Sedangkan IgM membentuk sekitar 8% dari total immunoglobulin dalam tubuh. Berat molekul sekitar 900.000 kD. IgM dapat menyebabkan hemolysis pada sel darah merah dan hanya sedikit yang disebabkan oleh IgG. Setelah antigen berikatan dengan antibodi, jalur komplemen akan diaktivasi sehingga menyebabkan sel darah merah ruptur atau lisis. Lisis juga mengindikasikan adanya reaksi antara antigen dan antibodi seperti pada aglutinasi. Antibodi kelas IgM umumnya bereaksi pada suhu kamar atau suhu yang lebih rendah dan mampu menyebabkan aglutinasi pada eritrosit yang disuspensi pada medium saline (fase immediate spin) (WHO, 2009).
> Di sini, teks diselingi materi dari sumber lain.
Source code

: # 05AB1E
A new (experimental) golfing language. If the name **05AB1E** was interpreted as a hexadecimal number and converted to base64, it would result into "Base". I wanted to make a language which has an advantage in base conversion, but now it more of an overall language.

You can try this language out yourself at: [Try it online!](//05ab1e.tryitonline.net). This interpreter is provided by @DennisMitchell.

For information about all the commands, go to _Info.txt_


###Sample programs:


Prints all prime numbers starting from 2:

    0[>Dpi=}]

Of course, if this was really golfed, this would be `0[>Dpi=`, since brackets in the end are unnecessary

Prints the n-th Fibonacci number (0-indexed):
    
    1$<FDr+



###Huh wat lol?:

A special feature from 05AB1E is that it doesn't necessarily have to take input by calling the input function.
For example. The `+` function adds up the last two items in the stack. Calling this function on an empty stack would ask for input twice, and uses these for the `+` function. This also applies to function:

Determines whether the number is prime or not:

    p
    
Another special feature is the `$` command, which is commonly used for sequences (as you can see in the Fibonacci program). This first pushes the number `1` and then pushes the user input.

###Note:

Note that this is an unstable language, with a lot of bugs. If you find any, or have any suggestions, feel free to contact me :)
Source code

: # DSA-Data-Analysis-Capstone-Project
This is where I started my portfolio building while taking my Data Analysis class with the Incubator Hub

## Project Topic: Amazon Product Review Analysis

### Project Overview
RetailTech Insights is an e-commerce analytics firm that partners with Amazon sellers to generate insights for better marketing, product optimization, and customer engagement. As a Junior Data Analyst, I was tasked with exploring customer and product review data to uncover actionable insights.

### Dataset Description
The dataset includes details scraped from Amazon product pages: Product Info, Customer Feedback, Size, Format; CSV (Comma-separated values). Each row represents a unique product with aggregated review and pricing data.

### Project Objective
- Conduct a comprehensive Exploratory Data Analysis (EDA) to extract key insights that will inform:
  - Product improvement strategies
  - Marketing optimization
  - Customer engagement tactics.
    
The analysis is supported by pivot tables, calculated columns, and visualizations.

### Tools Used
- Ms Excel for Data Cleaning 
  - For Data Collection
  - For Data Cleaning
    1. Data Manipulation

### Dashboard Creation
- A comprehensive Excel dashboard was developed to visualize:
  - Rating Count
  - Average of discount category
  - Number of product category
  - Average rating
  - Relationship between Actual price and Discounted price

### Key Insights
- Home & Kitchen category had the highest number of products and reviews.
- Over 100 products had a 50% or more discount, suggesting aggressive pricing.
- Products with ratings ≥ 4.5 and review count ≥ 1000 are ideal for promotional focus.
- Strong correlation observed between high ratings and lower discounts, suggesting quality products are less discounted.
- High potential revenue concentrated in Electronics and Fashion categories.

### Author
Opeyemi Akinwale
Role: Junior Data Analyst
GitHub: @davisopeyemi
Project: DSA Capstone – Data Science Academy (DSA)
Pada pasien dengan gangguan lipemia, meskipun tidak mendapat sorotan karena frekuensinya yang rendah, merupakan sumber kesalahan laboratorium yang signifikan. Setiap laboratorium harus mewaspadai pengaruh lipemia terhadap hasil tes laboratorium (Nicolac, 2013).

Pemeriksaan uji silang serasi atau Crossmatch dalam prosesnya menggunakan WRC (Washed Red Cell). WRC adalah PRC yang telah dicuci

menggunakan NaCl fisiologis sehingga sel darah merah benar-benar murni sel darah merah tanpa komponen lain seperti sel darah putih dan keping-keping darah, serta sel darah merah pun bersih dari plasma (Dalimonthe, 2011).

Jika WRC merupakan sel darah murni karena diperoleh dari PRC yang mengalami pencucian, maka dalam PRC masih terdapat sedikit komponen lain seperti sel darah putih dan keping-keping darah. Pada prosesnya, PRC hanya mengalami pemisahan sel darah merah dari komponen dan plasma dari darah lengkap yang mengandung banyak komponen dan plasma. Pemisahan sel darah merah untuk PRC dapat dilakukan dengan tehnik sentrifugasi tinggi dan dengan tehnik aferesis (Rukman, 2014).

Tehnik sentrifugasi dilakukan dengan monitor darah lengkap dengan kecepatan yang sangat tinggi untuk mengendapkan sel darah merah, kemudian endapan sel darah merah dipisahkan. Tehnik sentrifugasi ini tidak menjamin endapan yang diperoleh adalah murni sel darah merah karena komponen lain dapat ikut terendapkan meski hanya sedikit dan sel darah merah yang mengendap masih dapat terselimuti plasma.

Sedangkan tehnik aferesis ialah untuk pengambilan komponen tertentu pada donor. Komponen lain dari plasma yang tidak diperlukan dikembalikan ke tubuh donor. Tehnik aferesis menggunakan alat otomatis khusus. Meski komponen tertentu saja yang diperlukan, namun kemungkinan komponen lain sedikitnya dapat terambil juga. Komponen yang dipisahkan pun tidak bersih dari plasma sehingga permukaan komponen terselimuti plasma yang menempel yang

memungkinkan terjadi false positif dan hasil crossmatch inkompatibel (Rukman, 2014).